The velocity option uses a traditional linear animation for the first three quarters of the distance. It then applies the spring to the final quarter, feeding the current linear velocity into the initialSpringVelocity parameter. This produces a more bounded result, with the view bouncing less noticeably. The virtual spring stretches only one-quarter as far, and the final animation reflects that.
- (void) velocityExample
{
// Setup
[self setupView];
// Move toward center
CGFloat distance = primaryConstraint.constant;
CGFloat firstDistance = 0.25f * distance;
CGFloat firstDuration = 0.25f * duration;
CGFloat velocity = firstDistance / (fabs(distance) - fabs(firstDistance));
[UIView animateBlockingWithDuration:firstDuration animations:^{
primaryConstraint.constant = firstDistance;
[self.view layoutIfNeeded];
} completion:nil];
// Bounce
[UIView animateWithDuration:(duration - firstDuration) delay:0
usingSpringWithDamping:damping initialSpringVelocity:velocity
options:0 animations:^{
primaryConstraint.constant = 0;
[self.view layoutIfNeeded];
} completion:nil];
}
The slide option shows the old way of doing things. It performs a standard linear animation for the entire distance without any harmonic oscillation. In the video it contrasts the default animation style with the new damped harmonic versions.
- (void) slideExample
{
// Setup
[self setupView];
// Animate
[UIView animateWithDuration:duration animations:^{
primaryConstraint.constant = 0;
[self.view layoutIfNeeded];
}];
}
The 0.2 damping constant used in Video 1 demonstrates the difference between the full and partial animations. For most animations you’ll want to dial up that damping somewhere closer to a default 0.5 value, as in Video 2.

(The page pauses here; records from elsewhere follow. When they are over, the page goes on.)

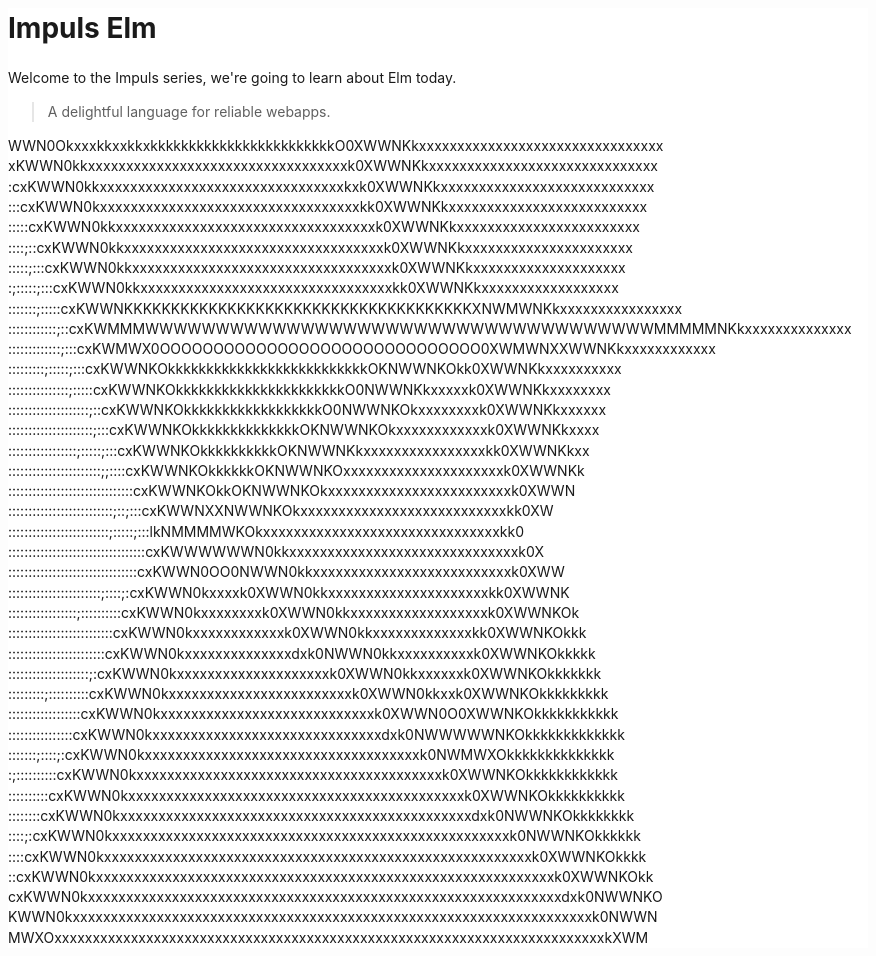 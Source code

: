 # Impuls Elm
Welcome to the Impuls series, we're going to learn about Elm today.

> A delightful language for reliable webapps.

WWN0OkxxxkkxxkkxkkkkkkkkkkkkkkkkkkkkkkkkO0XWWNKkxxxxxxxxxxxxxxxxxxxxxxxxxxxxxxxx
xKWWN0kkxxxxxxxxxxxxxxxxxxxxxxxxxxxxxxxxxxk0XWWNKkxxxxxxxxxxxxxxxxxxxxxxxxxxxxxx
:cxKWWN0kkxxxxxxxxxxxxxxxxxxxxxxxxxxxxxxxxkxk0XWWNKkxxxxxxxxxxxxxxxxxxxxxxxxxxxx
:::cxKWWN0kxxxxxxxxxxxxxxxxxxxxxxxxxxxxxxxxxxkk0XWWNKkxxxxxxxxxxxxxxxxxxxxxxxxxx
:::::cxKWWN0kkxxxxxxxxxxxxxxxxxxxxxxxxxxxxxxxxxxk0XWWNKkxxxxxxxxxxxxxxxxxxxxxxxx
::::;::cxKWWN0kkxxxxxxxxxxxxxxxxxxxxxxxxxxxxxxxxxxk0XWWNKkxxxxxxxxxxxxxxxxxxxxxx
:::::;:::cxKWWN0kkxxxxxxxxxxxxxxxxxxxxxxxxxxxxxxxxxxk0XWWNKkxxxxxxxxxxxxxxxxxxxx
:;:::::;:::cxKWWN0kkxxxxxxxxxxxxxxxxxxxxxxxxxxxxxxxxxkk0XWWNKkxxxxxxxxxxxxxxxxxx
:::::::;:::::cxKWWNKKKKKKKKKKKKKKKKKKKKKKKKKKKKKKKKKKKKKXNWMWNKkxxxxxxxxxxxxxxxx
::::::::::::;::cxKWMMMWWWWWWWWWWWWWWWWWWWWWWWWWWWWWWWWWWWWMMMMMNKkxxxxxxxxxxxxxx
:::::::::::::;:::cxKWMWX0OOOOOOOOOOOOOOOOOOOOOOOOOOOOOO0XWMWNXXWWNKkxxxxxxxxxxxx
:::::::::;:::::;:::cxKWWNKOkkkkkkkkkkkkkkkkkkkkkkkkkkOKNWWNKOkk0XWWNKkxxxxxxxxxx
:::::::::::::::;:::::cxKWWNKOkkkkkkkkkkkkkkkkkkkkkkO0NWWNKkxxxxxk0XWWNKkxxxxxxxx
::::::::::::::::::::;::cxKWWNKOkkkkkkkkkkkkkkkkkkO0NWWNKOkxxxxxxxxk0XWWNKkxxxxxx
:::::::::::::::::::::;:::cxKWWNKOkkkkkkkkkkkkkkOKNWWNKOkxxxxxxxxxxxxk0XWWNKkxxxx
:::::::::::::::::;:::::;:::cxKWWNKOkkkkkkkkkkOKNWWNKkxxxxxxxxxxxxxxxxkk0XWWNKkxx
:::::::::::::::::::::::;;::::cxKWWNKOkkkkkkOKNWWNKOxxxxxxxxxxxxxxxxxxxxxk0XWWNKk
:::::::::::::::::::::::::::::::cxKWWNKOkkOKNWWNKOkxxxxxxxxxxxxxxxxxxxxxxxxk0XWWN
::::::::::::::::::::::::::;::;:::cxKWWNXXNWWNKOkxxxxxxxxxxxxxxxxxxxxxxxxxxxkk0XW
:::::::::::::::::::::::::;:::::;:::lkNMMMMWKOkxxxxxxxxxxxxxxxxxxxxxxxxxxxxxxxkk0
::::::::::::::::::::::::::::::::::cxKWWWWWWN0kkxxxxxxxxxxxxxxxxxxxxxxxxxxxxxxk0X
::::::::::::::::::::::::::::::::cxKWWN0OO0NWWN0kkxxxxxxxxxxxxxxxxxxxxxxxxxxk0XWW
:::::::::::::::::::::::;::::;:cxKWWN0kxxxxk0XWWN0kkxxxxxxxxxxxxxxxxxxxxxkk0XWWNK
:::::::::::::::::;::::::::::cxKWWN0kxxxxxxxxk0XWWN0kkxxxxxxxxxxxxxxxxxxk0XWWNKOk
::::::::::::::::::::::::::cxKWWN0kxxxxxxxxxxxxk0XWWN0kkxxxxxxxxxxxxxkk0XWWNKOkkk
::::::::::::::::::::::::cxKWWN0kxxxxxxxxxxxxxxdxk0NWWN0kkxxxxxxxxxxk0XWWNKOkkkkk
::::::::::::::::::::;:cxKWWN0kxxxxxxxxxxxxxxxxxxxxk0XWWN0kkxxxxxxk0XWWNKOkkkkkkk
:::::::::;::::::::::cxKWWN0kxxxxxxxxxxxxxxxxxxxxxxxxk0XWWN0kkxxk0XWWNKOkkkkkkkkk
::::::::::::::::::cxKWWN0kxxxxxxxxxxxxxxxxxxxxxxxxxxxxk0XWWN0O0XWWNKOkkkkkkkkkkk
::::::::::::::::cxKWWN0kxxxxxxxxxxxxxxxxxxxxxxxxxxxxxxdxk0NWWWWWNKOkkkkkkkkkkkkk
:::::::;::::;:cxKWWN0kxxxxxxxxxxxxxxxxxxxxxxxxxxxxxxxxxxxxk0NWMWXOkkkkkkkkkkkkkk
:;::::::::::cxKWWN0kxxxxxxxxxxxxxxxxxxxxxxxxxxxxxxxxxxxxxxxxk0XWWNKOkkkkkkkkkkkk
::::::::::cxKWWN0kxxxxxxxxxxxxxxxxxxxxxxxxxxxxxxxxxxxxxxxxxxxxk0XWWNKOkkkkkkkkkk
::::::::cxKWWN0kxxxxxxxxxxxxxxxxxxxxxxxxxxxxxxxxxxxxxxxxxxxxxxdxk0NWWNKOkkkkkkkk
::::;:cxKWWN0kxxxxxxxxxxxxxxxxxxxxxxxxxxxxxxxxxxxxxxxxxxxxxxxxxxxxk0NWWNKOkkkkkk
::::cxKWWN0kxxxxxxxxxxxxxxxxxxxxxxxxxxxxxxxxxxxxxxxxxxxxxxxxxxxxxxxxk0XWWNKOkkkk
::cxKWWN0kxxxxxxxxxxxxxxxxxxxxxxxxxxxxxxxxxxxxxxxxxxxxxxxxxxxxxxxxxxxxk0XWWNKOkk
cxKWWN0kxxxxxxxxxxxxxxxxxxxxxxxxxxxxxxxxxxxxxxxxxxxxxxxxxxxxxxxxxxxxxxdxk0NWWNKO
KWWN0kxxxxxxxxxxxxxxxxxxxxxxxxxxxxxxxxxxxxxxxxxxxxxxxxxxxxxxxxxxxxxxxxxxxxk0NWWN
MWXOxxxxxxxxxxxxxxxxxxxxxxxxxxxxxxxxxxxxxxxxxxxxxxxxxxxxxxxxxxxxxxxxxxxxxxxxkXWM








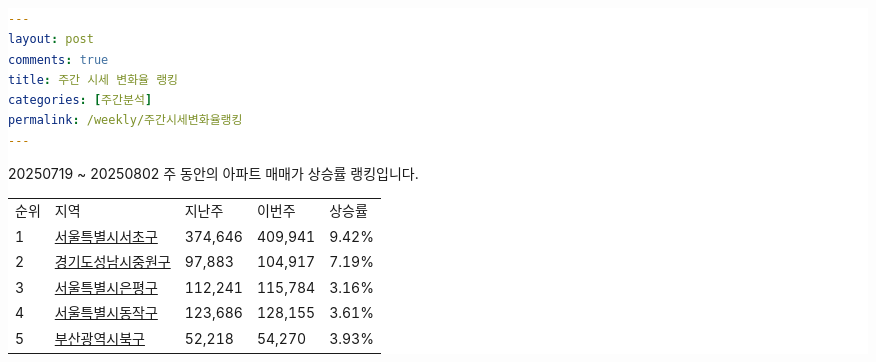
 ```yaml
---
layout: post
comments: true
title: 주간 시세 변화율 랭킹
categories: [주간분석]
permalink: /weekly/주간시세변화율랭킹
---
```


20250719 ~ 20250802 주 동안의 아파트 매매가 상승률 랭킹입니다.

<table class="sortable">
  <tr>
    <td>순위</td>
    <td>지역</td>
    <td>지난주</td>
    <td>이번주</td>
    <td>상승률</td>
  </tr>

  <tr class="item">
    <td>1</td>
    <td><a href="/apt/서울특별시서초구">서울특별시서초구</a></td>
    <td>374,646</td>
    <td>409,941</td>
    <td>9.42%</td>
  </tr>

  <tr class="item">
    <td>2</td>
    <td><a href="/apt/경기도성남시중원구">경기도성남시중원구</a></td>
    <td>97,883</td>
    <td>104,917</td>
    <td>7.19%</td>
  </tr>

  <tr class="item">
    <td>3</td>
    <td><a href="/apt/서울특별시은평구">서울특별시은평구</a></td>
    <td>112,241</td>
    <td>115,784</td>
    <td>3.16%</td>
  </tr>

  <tr class="item">
    <td>4</td>
    <td><a href="/apt/서울특별시동작구">서울특별시동작구</a></td>
    <td>123,686</td>
    <td>128,155</td>
    <td>3.61%</td>
  </tr>

  <tr class="item">
    <td>5</td>
    <td><a href="/apt/부산광역시북구">부산광역시북구</a></td>
    <td>52,218</td>
    <td>54,270</td>
    <td>3.93%</td>
  </tr>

Video 2. The midway damping point of 0.5 provides a common working target.
Building a Drawer
Drawers, that is, views that slide in and out from your primary interface, provide a great match to spring-based animations. Varying the damping constant enables the drawer to respond to various states like successful and unsuccessful opening requests with differing energies. The degree of energy you use offers hints regarding the success or failure of each action as well as their natural state. These small tweaks to parameters create distinct user experiences.
The drawer in Video 3 uses three different constants. When opening, it animates with a damping set to 0.4, with noticeable energy. In closing, the damping is increased to 0.6, reducing the oscillation more quickly. The failure sequence uses a relatively extreme 0.25 constant, mimicking the physics of an old-fashioned window blind flapping back to its rolled up position.
Video 3. A spring-based drawer view.
As you see in the video, spring animations works best when a view falls back to a natural place or when that natural place updates due to user interaction. In this example, a user pulls out a drawer until it passes some boundary, at which time the app knows to update that view to its “open” position. If the drag fails to pass that point, the drawer flaps backward dramatically.
Extending Animation Vocabulary
The animations you’ve seen so far in this write-up have shown a view that acts as if it is attached to a spring. Your animations aren’t limited to position changes. As Video 4 shows, you can tweak any animatable property with this approach. In Video 4, you see examples of scale, transparency, and rotation animations applied through damped oscillation. Although some properties (rotation and scale in this case) produce more effective results than others (alpha levels), think creatively and don’t be afraid to animate more than one effect at a time.
Video 4. Spring animations work with any animatable properties.
Wrap Up
Just because a tool is single-purpose doesn’t mean you won’t end up using it a lot. The UIView spring animator, which performs animations using a timing curve based on the motions of a physical spring, provides an extremely handy tool. By incorporating its animations into your application, you can present views with a dynamic range of motion that can liven up your UIs and please your users.